# Keras
Keras is fairly well-known in the Python deep learning community. It used to be a high-level API to make frameworks like CNTK, Theano and TensorFlow easier to use and was framework-agnostic (you only had to set the backend for processing, everything else was abstracted). A few years ago, Keras was migrated to the TF repository and dropped support for other backends. It is now the de-facto high level API for TF.


### Layers and models
The basic component of a Keras model is a layer. A layer is comprised of one or more operations and is meant to be easily reusable. A model is a graph of layers.

In [None]:
import numpy as np
import tensorflow as tf
from tensorflow import keras
from tensorflow.keras import layers
from tensorflow.keras import models

You'll see examples in the TF guide immediately start with neural networks. My own choice is to first see how to implement something really simple, like linear regression again.

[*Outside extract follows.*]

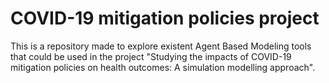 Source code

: # COVID-19 mitigation policies project

This is a repository made to explore existent Agent Based Modeling tools that could be used in the project "Studying the impacts of COVID-19 mitigation policies on health outcomes: A simulation modelling approach".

The simplest way to construct a Keras model is a sequential model, which is just a sequence of layers (or operations). For simple models, this works well. Our linear regression model has just one layer - a dense layer, which means a multiplication with a weight and a bias addition. This layer can also be used for neural networks, where we would be multiplying matrices. We choose `units = 1` (output a vector of size 1, i.e. a scalar for each example) and `input_shape = (1, )`, which means that we have 1 feature for each example.

In [None]:
linear_layer = layers.Dense(
    units=1, 
    input_shape=(1,),
    name="linear_layer"
)

linear_model = models.Sequential([
    linear_layer
], name="linear_model")

# View the weights (parameters) of a layer
linear_layer.weights

Let's look a very useful method which gives us the summary of a model. It shows us all the layers + their shapes and the parameters of the model.

In [None]:
linear_model.summary()

Before training, we need to specify the optimizer we will use and which loss we want to minimize. We'll choose the same as before: gradient descent and mean squared error. We do this by "compiling" the model, which prepares it for training. After that, we can call `.fit`, which is similar to scikit-learn. However, here we have to specify the number of iterations (epochs) we want to run.

In [None]:
linear_model.compile(
    optimizer=keras.optimizers.SGD(lr=0.1),
    loss=keras.losses.MeanSquaredError(),
)

# Same data as before
x = tf.cast(tf.linspace(-1, 1, 21), tf.float32)
y = x + tf.random.uniform(x.shape, -0.05, 0.05, seed=117) + 2

# Run 50 iterations of GD updates
linear_model.fit(x, y, verbose=0, epochs=50)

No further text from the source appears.